Garden of Light
"We garden with light!" - Anne Wareham
I thought the heavy, wet snow storm of October 28 (an extraordinary storm so early in the season) would have destroyed the garden, at least for the rest of this season, and for the most part it did.
But the clear air and low sun yesterday morning showed the power of light to transform even a scene of ruin into a kind of beauty--light, and the frame of a camera, can create appealing pictures, even of colorful destruction, but a walk through the garden in the morning light was something much more special than I had expected, more than a series of pretty pictures; it was more about atmosphere, context, and illusion.
Certainly no one would call this a "flower garden."

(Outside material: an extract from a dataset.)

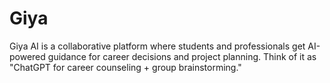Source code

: # Giya
Giya AI is a collaborative platform where students and professionals get AI-powered guidance for career decisions and project planning. Think of it as "ChatGPT for career counseling + group brainstorming."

A garden of light, perhaps?
Even this scene of apparent devastation has quite a bit of interest, for me anyway. A kind of botanical archaeology of the garden year. If you click on the image to expand it, you may see what I mean: evocative contrasts of color, shape, and tone, like impasto on a canvas.
This morning encounter set me thinking about the limits many of us put on our use of the word "garden" because what I was experiencing, while certainly appealing to my senses and thought-provoking, wasn't typical of what most people seek in a garden visit. That is changing, I think, as more gardens imitate, or seek to replicate, the processes and "look" of wildness--gardens like the High Line in New York City or any of many gardens in the "New Perennials" style. As these new gardens become more popular, they may be leading to a gradual change in expectations.
The scene before me was of destruction in large measure--flattened plants, mangled grasses lying in heaps and broken spires, circles of green iris foliage looking for all the world like they had been exploded from their centers and laid out flat on the ground, leaning towers of rich leaden brown Joe Pye Weed, limber willows sprung back from their ice-covered flatness with feathery foliage still intact, the giant miscanthus badly battered but still mostly upright. It was a scene of colors and shapes clearly akin to a kind of abstract painting, some elements a result of intentional choice during planting of the garden, others completely random.
Grasses, even torn into such asymmetrical shapes, are one key to gardening with light. But not just any light; backlighting the tangled foliage makes such a damaged garden come to life. Grasses become like myriad and intricately shaped lanterns, catching the light, amplifying and transforming it through some process of inner refraction and building up of color effects into a bit of the ethereal, a hopeful glimpse into potential, the possibility of beauty in ruined things.
The opening of the woods as the leaves fall lets the light stream through in picturesque shafts of brilliance. Ironic though it may seem looking at these images, the pleasure of my garden is an old, and obvious, one, going back to the Picturesque tradition of the eighteenth and nineteenth centuries. Consider the effects of light, atmosphere, color, scene in the paintings of the Hudson River School, a vision of landscape, with a powerful dose of nostalgia for the past, that formed one of the most enduring myths of America. Much of my appreciation of the ruined garden is a similar romantic, even sentimental, feeling for "nature," an old and very traditional sense of landscape characteristic of the American experience with the natural world--also my penchant for seeing the garden as a theatrical stage set, though one that takes years to make and that constantly changes. Smoke and mirrors, a human kind of seeming magic.
The spaces in the woods created by the fall of the leaves and the newly penetrating light bring a sense of release after a summer of profuse growth. This seems appropriate to the time of year. In summer, the focus is on the garden; the woods are simply a wall, an enclosure. Now, with the shortening days, the light of the sun streaming through the woods makes me raise my eyes from the low plain of the garden to the bright depths of the surrounding trees, to the wooded world beyond the garden, reawakening awareness of the interconnections of garden and natural world, of human culture with nature, present with past.
The smells were sweet that morning. The fragrances of autumn will soon become the odors of fermentation, rich, earthy, savory, but this day the early processes of slowing growth and decomposition were sweetly reminiscent of freshly mown grass or fresh cut hay.
So this is my goodbye to the garden for another year.